■ What is required
Each line of the material holding the word "thebibliography" must be identified and copied.

■ Dataset records
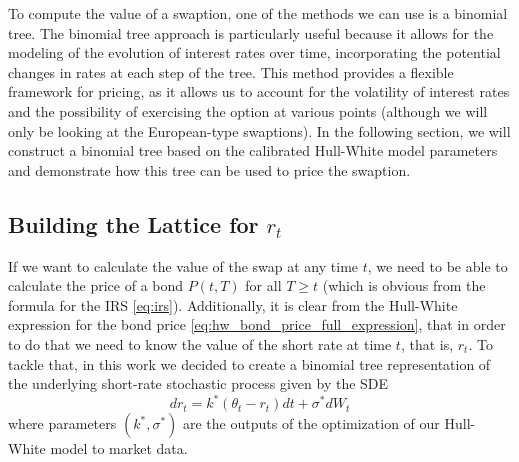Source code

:\documentclass[titlepage, 12pt]{article}
\begin{document}
	To compute the value of a swaption, one of the methods we can use is a binomial tree. The binomial tree approach is particularly useful because it allows for the modeling of the evolution of interest rates over time, incorporating the potential changes in rates at each step of the tree. This method provides a flexible framework for pricing, as it allows us to account for the volatility of interest rates and the possibility of exercising the option at various points (although we will only be looking at the European-type swaptions). In the following section, we will construct a binomial tree based on the calibrated Hull-White model parameters and demonstrate how this tree can be used to price the swaption.
	
	\subsection{Building the Lattice for $r_t$}
	
	If we want to calculate the value of the swap at any time $t$, we need to be able to calculate the price of a bond $P(t,T)$ for all $T\geq t$ (which is obvious from the formula for the IRS \eqref{eq:irs}). Additionally, it is clear from the Hull-White expression for the bond price \eqref{eq:hw_bond_price_full_expression}, that in order to do that we need to know the value of the short rate at time $t$, that is, $r_t$. To tackle that, in this work we decided to create a binomial tree representation of the underlying short-rate stochastic process given by the SDE
	\begin{equation}
		dr_t = k^*(\theta_t - r_t)dt + \sigma^* dW_t
	\end{equation}
	where parameters $(k^*,\sigma^*)$ are the outputs of the optimization of our Hull-White model to market data. 
	
\end{document}
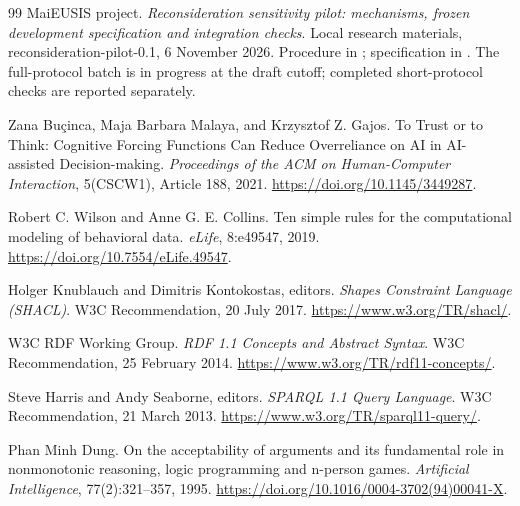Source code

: \documentclass[11pt,a4paper]{article}
\begin{document}
\begin{thebibliography}{99}
MaiEUSIS project. \emph{Reconsideration sensitivity pilot: mechanisms, frozen development specification and integration checks}. Local research materials, reconsideration-pilot-0.1, 6 November 2026. Procedure in ; specification in . The full-protocol batch is in progress at the draft cutoff; completed short-protocol checks are reported separately.

Zana Bu\c{c}inca, Maja Barbara Malaya, and Krzysztof Z. Gajos. To Trust or to Think: Cognitive Forcing Functions Can Reduce Overreliance on AI in AI-assisted Decision-making. \emph{Proceedings of the ACM on Human-Computer Interaction}, 5(CSCW1), Article 188, 2021. \url{https://doi.org/10.1145/3449287}.

Robert C. Wilson and Anne G. E. Collins. Ten simple rules for the computational modeling of behavioral data. \emph{eLife}, 8:e49547, 2019. \url{https://doi.org/10.7554/eLife.49547}.

Holger Knublauch and Dimitris Kontokostas, editors. \emph{Shapes Constraint Language (SHACL)}. W3C Recommendation, 20 July 2017. \url{https://www.w3.org/TR/shacl/}.

W3C RDF Working Group. \emph{RDF 1.1 Concepts and Abstract Syntax}. W3C Recommendation, 25 February 2014. \url{https://www.w3.org/TR/rdf11-concepts/}.

Steve Harris and Andy Seaborne, editors. \emph{SPARQL 1.1 Query Language}. W3C Recommendation, 21 March 2013. \url{https://www.w3.org/TR/sparql11-query/}.

Phan Minh Dung. On the acceptability of arguments and its fundamental role in nonmonotonic reasoning, logic programming and n-person games. \emph{Artificial Intelligence}, 77(2):321--357, 1995. \url{https://doi.org/10.1016/0004-3702(94)00041-X}.
\end{thebibliography}
\endgroup
\end{document}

■ Your solution
\begin{thebibliography}{99}
\end{thebibliography}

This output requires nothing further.